** Given records follows **
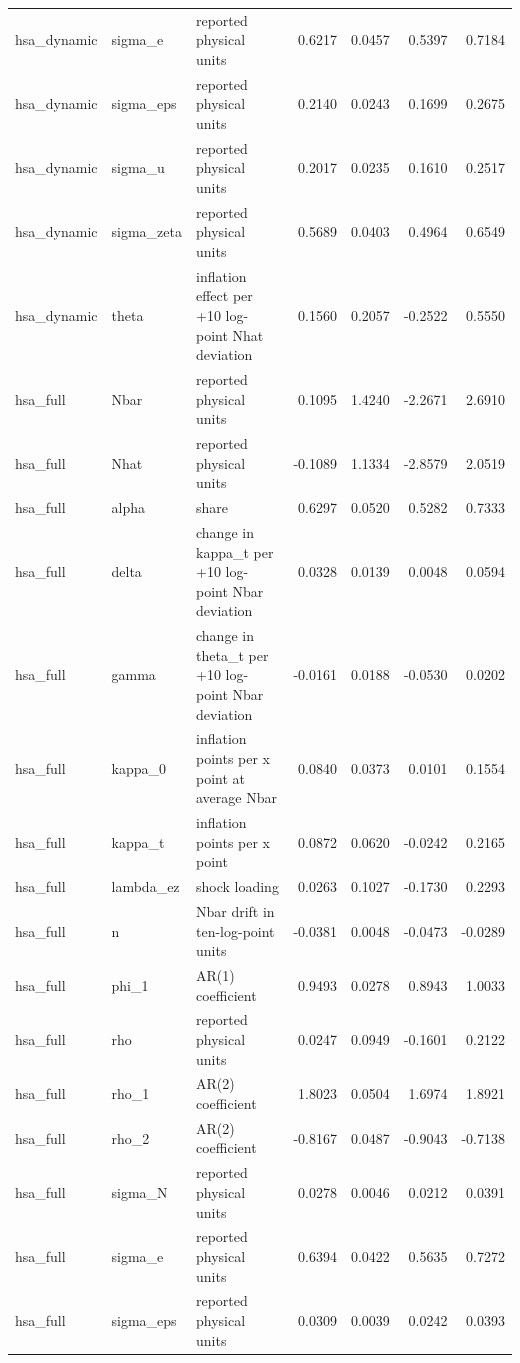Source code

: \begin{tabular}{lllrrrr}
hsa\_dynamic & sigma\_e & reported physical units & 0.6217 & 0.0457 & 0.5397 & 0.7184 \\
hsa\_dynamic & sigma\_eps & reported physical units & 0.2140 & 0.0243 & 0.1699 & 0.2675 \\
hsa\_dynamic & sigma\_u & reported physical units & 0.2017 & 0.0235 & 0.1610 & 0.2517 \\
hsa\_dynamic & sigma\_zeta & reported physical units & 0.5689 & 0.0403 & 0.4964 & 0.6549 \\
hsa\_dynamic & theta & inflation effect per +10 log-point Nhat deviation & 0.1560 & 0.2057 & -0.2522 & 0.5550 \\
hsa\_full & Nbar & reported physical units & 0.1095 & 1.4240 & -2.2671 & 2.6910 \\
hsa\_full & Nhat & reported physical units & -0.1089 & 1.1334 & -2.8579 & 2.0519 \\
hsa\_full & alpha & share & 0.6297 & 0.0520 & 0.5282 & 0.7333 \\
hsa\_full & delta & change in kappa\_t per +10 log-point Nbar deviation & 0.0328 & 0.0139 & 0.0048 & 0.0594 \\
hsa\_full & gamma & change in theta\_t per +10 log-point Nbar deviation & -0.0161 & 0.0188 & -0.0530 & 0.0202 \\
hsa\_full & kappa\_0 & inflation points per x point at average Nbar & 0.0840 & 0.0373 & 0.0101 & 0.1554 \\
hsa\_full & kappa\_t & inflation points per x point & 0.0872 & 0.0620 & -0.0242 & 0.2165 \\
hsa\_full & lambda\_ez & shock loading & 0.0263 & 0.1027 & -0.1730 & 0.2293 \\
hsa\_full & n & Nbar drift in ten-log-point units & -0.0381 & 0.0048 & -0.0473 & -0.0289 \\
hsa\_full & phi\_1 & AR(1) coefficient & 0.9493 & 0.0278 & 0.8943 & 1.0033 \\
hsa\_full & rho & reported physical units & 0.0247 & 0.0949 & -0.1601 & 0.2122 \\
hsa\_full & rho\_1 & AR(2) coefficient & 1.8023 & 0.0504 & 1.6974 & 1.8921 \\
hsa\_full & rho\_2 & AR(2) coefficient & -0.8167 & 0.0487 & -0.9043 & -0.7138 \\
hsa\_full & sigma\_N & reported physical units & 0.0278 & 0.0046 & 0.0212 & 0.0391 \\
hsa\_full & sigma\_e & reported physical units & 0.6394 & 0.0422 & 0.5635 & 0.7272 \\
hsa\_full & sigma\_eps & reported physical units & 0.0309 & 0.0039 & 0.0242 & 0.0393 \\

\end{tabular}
** End of Given records **
Gather every line from the entries above where the word "theta" appears, and copy them.

hsa\_dynamic & theta & inflation effect per +10 log-point Nhat deviation & 0.1560 & 0.2057 & -0.2522 & 0.5550 \\
hsa\_full & gamma & change in theta\_t per +10 log-point Nbar deviation & -0.0161 & 0.0188 & -0.0530 & 0.0202 \\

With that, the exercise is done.